## WHAT IS NEEDED
Pull every line containing the word "runway" from the records.

************

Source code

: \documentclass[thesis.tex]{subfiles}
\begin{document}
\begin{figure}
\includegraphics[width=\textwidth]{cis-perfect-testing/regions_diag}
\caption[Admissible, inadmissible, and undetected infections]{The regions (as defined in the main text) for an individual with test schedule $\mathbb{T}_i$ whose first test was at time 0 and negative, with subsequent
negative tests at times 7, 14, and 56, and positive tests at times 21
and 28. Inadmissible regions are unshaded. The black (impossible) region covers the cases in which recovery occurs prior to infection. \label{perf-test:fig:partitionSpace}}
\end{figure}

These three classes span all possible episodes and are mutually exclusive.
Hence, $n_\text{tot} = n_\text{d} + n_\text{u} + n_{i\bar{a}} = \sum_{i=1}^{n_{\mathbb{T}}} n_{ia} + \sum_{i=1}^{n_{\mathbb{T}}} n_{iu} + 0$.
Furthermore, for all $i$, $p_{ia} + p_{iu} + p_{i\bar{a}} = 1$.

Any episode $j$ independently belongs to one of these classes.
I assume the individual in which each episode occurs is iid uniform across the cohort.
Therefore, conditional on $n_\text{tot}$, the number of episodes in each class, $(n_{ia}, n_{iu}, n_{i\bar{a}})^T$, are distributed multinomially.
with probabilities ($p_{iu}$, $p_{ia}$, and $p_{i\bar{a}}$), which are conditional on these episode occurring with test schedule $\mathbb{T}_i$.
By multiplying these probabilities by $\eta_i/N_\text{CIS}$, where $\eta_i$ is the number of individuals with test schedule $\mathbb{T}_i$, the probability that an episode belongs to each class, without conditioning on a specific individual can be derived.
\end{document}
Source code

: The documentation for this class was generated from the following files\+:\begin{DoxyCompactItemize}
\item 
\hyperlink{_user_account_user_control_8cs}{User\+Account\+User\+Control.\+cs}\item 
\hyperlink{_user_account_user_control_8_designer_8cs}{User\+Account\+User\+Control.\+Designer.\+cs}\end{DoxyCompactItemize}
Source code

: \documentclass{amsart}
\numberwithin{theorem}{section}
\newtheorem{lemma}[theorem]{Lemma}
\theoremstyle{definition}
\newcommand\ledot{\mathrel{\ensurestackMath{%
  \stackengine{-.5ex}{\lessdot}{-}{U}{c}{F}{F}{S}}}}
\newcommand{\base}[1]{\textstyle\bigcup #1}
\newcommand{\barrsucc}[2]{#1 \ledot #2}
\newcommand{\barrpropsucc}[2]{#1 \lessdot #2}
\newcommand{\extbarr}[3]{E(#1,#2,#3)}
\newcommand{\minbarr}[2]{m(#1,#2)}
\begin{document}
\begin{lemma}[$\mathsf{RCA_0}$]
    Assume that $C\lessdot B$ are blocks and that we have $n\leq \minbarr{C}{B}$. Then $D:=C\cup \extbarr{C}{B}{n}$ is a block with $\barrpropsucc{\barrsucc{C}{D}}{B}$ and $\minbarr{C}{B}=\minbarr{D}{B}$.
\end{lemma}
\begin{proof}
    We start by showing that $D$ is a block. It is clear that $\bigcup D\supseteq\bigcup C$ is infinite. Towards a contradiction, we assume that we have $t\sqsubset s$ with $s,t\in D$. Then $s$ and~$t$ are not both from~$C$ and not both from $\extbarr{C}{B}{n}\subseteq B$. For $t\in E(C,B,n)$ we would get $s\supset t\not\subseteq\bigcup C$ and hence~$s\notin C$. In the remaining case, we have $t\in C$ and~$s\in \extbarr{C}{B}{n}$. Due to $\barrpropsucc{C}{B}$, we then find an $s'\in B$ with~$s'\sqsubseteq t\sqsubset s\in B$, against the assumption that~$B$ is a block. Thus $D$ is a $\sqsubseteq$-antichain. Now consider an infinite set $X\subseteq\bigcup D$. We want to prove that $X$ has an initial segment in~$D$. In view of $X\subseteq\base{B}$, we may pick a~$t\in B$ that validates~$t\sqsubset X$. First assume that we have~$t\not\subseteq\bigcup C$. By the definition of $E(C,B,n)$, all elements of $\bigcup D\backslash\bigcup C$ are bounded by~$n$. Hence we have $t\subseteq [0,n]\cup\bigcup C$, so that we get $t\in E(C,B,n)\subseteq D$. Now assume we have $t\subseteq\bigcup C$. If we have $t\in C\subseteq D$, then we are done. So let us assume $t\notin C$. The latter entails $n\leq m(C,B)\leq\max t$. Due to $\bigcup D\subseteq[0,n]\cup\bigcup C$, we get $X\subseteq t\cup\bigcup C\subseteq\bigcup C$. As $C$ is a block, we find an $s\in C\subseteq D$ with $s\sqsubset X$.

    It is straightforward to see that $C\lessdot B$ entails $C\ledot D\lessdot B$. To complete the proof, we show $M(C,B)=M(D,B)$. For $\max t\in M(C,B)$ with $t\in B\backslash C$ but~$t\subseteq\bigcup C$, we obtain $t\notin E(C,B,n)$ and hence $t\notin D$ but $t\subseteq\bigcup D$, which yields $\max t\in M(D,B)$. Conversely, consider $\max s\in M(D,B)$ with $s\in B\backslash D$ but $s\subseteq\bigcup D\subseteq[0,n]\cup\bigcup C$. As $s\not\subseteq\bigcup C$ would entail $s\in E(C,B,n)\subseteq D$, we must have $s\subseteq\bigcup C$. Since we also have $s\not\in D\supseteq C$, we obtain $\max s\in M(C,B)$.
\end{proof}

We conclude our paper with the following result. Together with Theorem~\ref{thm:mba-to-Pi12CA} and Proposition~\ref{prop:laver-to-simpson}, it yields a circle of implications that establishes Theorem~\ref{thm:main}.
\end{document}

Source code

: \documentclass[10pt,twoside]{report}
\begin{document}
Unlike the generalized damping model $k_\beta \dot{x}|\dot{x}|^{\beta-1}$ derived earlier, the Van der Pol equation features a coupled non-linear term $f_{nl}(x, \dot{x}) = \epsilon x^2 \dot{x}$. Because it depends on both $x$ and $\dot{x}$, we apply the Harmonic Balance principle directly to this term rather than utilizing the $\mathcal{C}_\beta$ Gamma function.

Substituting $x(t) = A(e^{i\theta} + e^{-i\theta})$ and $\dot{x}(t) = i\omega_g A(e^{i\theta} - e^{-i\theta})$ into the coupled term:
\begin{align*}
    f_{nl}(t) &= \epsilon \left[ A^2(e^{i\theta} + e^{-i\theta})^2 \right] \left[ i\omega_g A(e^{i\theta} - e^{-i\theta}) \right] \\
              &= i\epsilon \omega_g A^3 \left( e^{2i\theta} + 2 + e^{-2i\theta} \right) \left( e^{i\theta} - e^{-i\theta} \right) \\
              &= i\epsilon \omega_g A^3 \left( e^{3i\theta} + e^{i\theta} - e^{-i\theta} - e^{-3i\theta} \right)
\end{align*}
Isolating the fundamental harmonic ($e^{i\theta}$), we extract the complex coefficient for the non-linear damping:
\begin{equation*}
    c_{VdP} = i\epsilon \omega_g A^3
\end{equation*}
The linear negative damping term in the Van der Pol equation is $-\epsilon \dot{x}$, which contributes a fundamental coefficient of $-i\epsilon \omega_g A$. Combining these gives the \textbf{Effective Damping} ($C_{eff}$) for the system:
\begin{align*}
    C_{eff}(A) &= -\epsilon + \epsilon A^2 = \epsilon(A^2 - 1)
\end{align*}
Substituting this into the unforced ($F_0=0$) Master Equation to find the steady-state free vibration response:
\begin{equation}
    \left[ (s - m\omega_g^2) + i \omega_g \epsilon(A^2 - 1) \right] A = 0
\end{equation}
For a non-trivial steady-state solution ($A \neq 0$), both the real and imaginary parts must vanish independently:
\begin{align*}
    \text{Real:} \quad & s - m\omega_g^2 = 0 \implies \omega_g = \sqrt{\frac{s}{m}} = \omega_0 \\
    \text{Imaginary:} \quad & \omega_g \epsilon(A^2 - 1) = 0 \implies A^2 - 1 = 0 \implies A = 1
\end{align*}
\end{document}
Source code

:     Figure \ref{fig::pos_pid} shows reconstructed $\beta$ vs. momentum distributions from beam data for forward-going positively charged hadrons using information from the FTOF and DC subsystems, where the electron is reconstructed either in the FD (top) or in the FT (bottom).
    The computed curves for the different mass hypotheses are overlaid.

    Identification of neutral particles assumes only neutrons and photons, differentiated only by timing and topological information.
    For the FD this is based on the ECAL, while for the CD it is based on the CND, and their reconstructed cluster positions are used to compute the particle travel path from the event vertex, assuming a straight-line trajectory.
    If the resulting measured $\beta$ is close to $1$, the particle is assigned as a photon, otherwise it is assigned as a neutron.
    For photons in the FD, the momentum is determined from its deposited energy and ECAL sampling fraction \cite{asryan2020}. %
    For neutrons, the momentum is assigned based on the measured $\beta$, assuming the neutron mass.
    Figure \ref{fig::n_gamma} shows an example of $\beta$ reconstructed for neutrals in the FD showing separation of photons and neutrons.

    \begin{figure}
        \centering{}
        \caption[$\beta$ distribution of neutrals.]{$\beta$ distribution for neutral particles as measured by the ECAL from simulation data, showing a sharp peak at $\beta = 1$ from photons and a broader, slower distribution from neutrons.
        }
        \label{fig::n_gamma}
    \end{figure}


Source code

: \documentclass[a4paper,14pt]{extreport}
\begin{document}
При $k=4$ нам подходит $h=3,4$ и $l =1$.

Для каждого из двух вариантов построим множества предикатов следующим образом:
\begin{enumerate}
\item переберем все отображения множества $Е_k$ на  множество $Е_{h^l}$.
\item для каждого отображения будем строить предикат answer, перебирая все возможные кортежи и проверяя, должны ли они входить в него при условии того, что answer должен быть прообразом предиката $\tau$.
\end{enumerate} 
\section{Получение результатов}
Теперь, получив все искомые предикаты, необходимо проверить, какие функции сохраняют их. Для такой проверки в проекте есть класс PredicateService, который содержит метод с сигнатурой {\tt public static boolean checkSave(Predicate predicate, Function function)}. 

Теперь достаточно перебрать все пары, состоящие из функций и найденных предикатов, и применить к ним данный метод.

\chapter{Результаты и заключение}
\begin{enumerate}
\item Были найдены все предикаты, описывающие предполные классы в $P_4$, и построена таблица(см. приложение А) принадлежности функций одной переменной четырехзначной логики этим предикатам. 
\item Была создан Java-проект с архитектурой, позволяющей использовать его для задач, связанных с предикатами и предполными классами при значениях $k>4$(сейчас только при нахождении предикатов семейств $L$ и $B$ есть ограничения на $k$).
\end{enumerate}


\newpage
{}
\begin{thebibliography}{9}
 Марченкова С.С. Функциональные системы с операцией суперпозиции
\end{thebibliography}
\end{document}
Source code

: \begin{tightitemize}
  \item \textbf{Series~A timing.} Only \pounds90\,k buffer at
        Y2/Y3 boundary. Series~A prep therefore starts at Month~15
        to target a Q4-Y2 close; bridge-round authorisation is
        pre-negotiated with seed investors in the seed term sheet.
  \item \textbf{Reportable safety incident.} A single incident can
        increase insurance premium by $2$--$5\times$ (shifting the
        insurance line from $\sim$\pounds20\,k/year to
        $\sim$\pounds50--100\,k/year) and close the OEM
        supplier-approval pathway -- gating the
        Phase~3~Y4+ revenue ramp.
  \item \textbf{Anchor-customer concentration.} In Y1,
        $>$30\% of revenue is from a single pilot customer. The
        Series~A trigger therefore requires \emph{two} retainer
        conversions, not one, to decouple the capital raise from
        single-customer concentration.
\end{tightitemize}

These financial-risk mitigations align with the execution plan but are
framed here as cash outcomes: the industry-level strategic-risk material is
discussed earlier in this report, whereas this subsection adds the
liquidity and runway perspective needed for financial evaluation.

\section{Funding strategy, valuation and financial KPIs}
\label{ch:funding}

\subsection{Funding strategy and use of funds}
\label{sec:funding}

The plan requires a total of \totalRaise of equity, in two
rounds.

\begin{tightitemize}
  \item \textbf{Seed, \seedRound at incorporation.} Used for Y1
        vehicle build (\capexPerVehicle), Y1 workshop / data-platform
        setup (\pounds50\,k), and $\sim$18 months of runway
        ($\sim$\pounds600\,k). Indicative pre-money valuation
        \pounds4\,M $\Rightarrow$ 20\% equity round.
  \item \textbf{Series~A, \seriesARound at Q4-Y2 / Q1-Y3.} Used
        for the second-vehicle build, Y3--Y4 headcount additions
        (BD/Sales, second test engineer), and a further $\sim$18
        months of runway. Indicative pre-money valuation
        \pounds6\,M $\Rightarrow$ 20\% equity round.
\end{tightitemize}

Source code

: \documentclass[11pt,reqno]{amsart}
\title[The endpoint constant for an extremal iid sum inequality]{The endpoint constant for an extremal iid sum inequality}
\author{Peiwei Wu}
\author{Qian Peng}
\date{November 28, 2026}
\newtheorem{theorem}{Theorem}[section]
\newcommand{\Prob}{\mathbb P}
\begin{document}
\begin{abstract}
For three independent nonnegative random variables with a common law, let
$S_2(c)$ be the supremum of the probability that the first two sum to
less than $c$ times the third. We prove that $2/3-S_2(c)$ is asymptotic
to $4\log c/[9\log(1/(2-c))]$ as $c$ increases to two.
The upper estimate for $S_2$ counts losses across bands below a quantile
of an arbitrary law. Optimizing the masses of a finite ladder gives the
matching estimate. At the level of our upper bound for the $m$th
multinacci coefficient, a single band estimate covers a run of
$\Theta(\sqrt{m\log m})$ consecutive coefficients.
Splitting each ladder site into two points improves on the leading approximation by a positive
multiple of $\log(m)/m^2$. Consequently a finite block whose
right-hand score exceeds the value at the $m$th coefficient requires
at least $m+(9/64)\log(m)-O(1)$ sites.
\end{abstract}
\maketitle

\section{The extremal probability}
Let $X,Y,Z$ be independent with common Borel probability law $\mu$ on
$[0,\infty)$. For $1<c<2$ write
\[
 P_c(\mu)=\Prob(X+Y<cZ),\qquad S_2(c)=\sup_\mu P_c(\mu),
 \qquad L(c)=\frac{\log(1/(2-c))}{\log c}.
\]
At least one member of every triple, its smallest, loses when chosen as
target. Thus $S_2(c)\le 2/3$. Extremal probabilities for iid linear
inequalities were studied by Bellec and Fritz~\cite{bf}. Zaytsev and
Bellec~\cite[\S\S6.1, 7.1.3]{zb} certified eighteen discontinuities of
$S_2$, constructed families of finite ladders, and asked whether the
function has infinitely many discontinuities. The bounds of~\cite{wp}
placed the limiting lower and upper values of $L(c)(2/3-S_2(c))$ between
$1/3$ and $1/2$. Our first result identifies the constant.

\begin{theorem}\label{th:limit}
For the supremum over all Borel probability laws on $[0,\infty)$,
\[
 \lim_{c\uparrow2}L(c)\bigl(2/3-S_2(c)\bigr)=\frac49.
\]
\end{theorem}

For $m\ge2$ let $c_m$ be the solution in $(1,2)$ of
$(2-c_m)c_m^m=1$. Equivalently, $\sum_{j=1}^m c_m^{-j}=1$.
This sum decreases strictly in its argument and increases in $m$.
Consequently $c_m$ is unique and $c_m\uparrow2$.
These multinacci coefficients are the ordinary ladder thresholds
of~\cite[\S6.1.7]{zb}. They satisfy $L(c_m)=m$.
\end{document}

************

## TASK ANSWER
liquidity and runway perspective needed for financial evaluation.
        setup (\pounds50\,k), and $\sim$18 months of runway
        months of runway. Indicative pre-money valuation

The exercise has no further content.